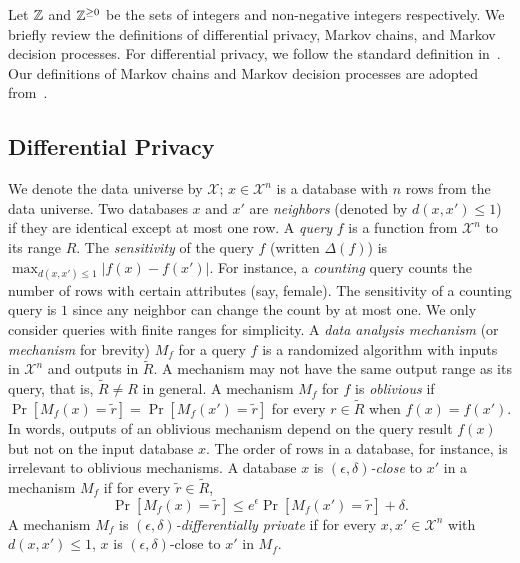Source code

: 
Let $\mathbb{Z}$ and $\mathbb{Z}^{\geq 0}$ be the sets of integers and
non-negative integers respectively.
We briefly review the definitions of differential privacy, Markov
chains, and Markov decision processes. For differential privacy, we
follow the standard definition in~\cite{DR:14:AFDP,GRS:09:UUPM,GRS:12:UUPM}. Our
definitions of Markov chains and Markov decision processes are adopted
from~\cite{BK:08:PMC}.

\subsection{Differential Privacy}
We denote the data universe by $\mathcal{X}$; $x \in \mathcal{X}^n$ is
a database with $n$ rows from the data universe. Two databases $x$ and
$x'$ are \emph{neighbors} (denoted by $d(x, x') \leq 1$) if they are
identical except at most one row. A \emph{query} $f$ is a function
from $\mathcal{X}^n$ to its range $R$. The \emph{sensitivity} of the
query $f$ (written $\Delta (f)$) is $\max_{d(x, x') \leq 1} | f (x) -
f (x') |$. For instance, a \emph{counting} query counts the number
of rows with certain attributes (say, female). The sensitivity of a
counting query is $1$ since any neighbor can change the count by at
most one. We only consider queries with finite  ranges for simplicity.
A \emph{data analysis mechanism} (or
\emph{mechanism} for brevity) $M_f$ for a query $f$
is a randomized algorithm with inputs in $\mathcal{X}^n$ and outputs
in $\tilde{R}$.
A mechanism may not have the same output range as its query, that is,
$\tilde{R} \neq R$ in general.
A mechanism $M_f$ for $f$ is \emph{oblivious} if
$\Pr[M_f(x) = \tilde{r}] = \Pr[M_f(x') = \tilde{r}]$ for every
$r \in \tilde{R}$ when $f (x) = f (x')$. In words, outputs of an
oblivious mechanism depend on the query result $f (x)$ but not on the
input database $x$. The order of rows in a database, for instance, is
irrelevant to oblivious mechanisms. A database $x$ is
\emph{$(\epsilon, \delta)$-close} to $x'$ in a mechanism
$M_f$ if for every $\tilde{r} \in \tilde{R}$,
\[
\Pr[M_f (x) = \tilde{r}] \leq e^{\epsilon} \Pr[M_f (x') =
\tilde{r}] + \delta.
\]
A mechanism $M_f$ is \emph{$(\epsilon, \delta)$-differentially
  private} %
if for every $x, x' \in \mathcal{X}^n$ with $d(x, x') \leq 1$,
$x$ is $(\epsilon, \delta)$-close to $x'$ in $M_f$.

» What the task asks
Without the pictures, give all of the entries above again exactly.

» Exercise response
Source code

: 
Let $\mathbb{Z}$ and $\mathbb{Z}^{\geq 0}$ be the sets of integers and
non-negative integers respectively.
We briefly review the definitions of differential privacy, Markov
chains, and Markov decision processes. For differential privacy, we
follow the standard definition in~\cite{DR:14:AFDP,GRS:09:UUPM,GRS:12:UUPM}. Our
definitions of Markov chains and Markov decision processes are adopted
from~\cite{BK:08:PMC}.

\subsection{Differential Privacy}
We denote the data universe by $\mathcal{X}$; $x \in \mathcal{X}^n$ is
a database with $n$ rows from the data universe. Two databases $x$ and
$x'$ are \emph{neighbors} (denoted by $d(x, x') \leq 1$) if they are
identical except at most one row. A \emph{query} $f$ is a function
from $\mathcal{X}^n$ to its range $R$. The \emph{sensitivity} of the
query $f$ (written $\Delta (f)$) is $\max_{d(x, x') \leq 1} | f (x) -
f (x') |$. For instance, a \emph{counting} query counts the number
of rows with certain attributes (say, female). The sensitivity of a
counting query is $1$ since any neighbor can change the count by at
most one. We only consider queries with finite  ranges for simplicity.
A \emph{data analysis mechanism} (or
\emph{mechanism} for brevity) $M_f$ for a query $f$
is a randomized algorithm with inputs in $\mathcal{X}^n$ and outputs
in $\tilde{R}$.
A mechanism may not have the same output range as its query, that is,
$\tilde{R} \neq R$ in general.
A mechanism $M_f$ for $f$ is \emph{oblivious} if
$\Pr[M_f(x) = \tilde{r}] = \Pr[M_f(x') = \tilde{r}]$ for every
$r \in \tilde{R}$ when $f (x) = f (x')$. In words, outputs of an
oblivious mechanism depend on the query result $f (x)$ but not on the
input database $x$. The order of rows in a database, for instance, is
irrelevant to oblivious mechanisms. A database $x$ is
\emph{$(\epsilon, \delta)$-close} to $x'$ in a mechanism
$M_f$ if for every $\tilde{r} \in \tilde{R}$,
\[
\Pr[M_f (x) = \tilde{r}] \leq e^{\epsilon} \Pr[M_f (x') =
\tilde{r}] + \delta.
\]
A mechanism $M_f$ is \emph{$(\epsilon, \delta)$-differentially
  private} %
if for every $x, x' \in \mathcal{X}^n$ with $d(x, x') \leq 1$,
$x$ is $(\epsilon, \delta)$-close to $x'$ in $M_f$.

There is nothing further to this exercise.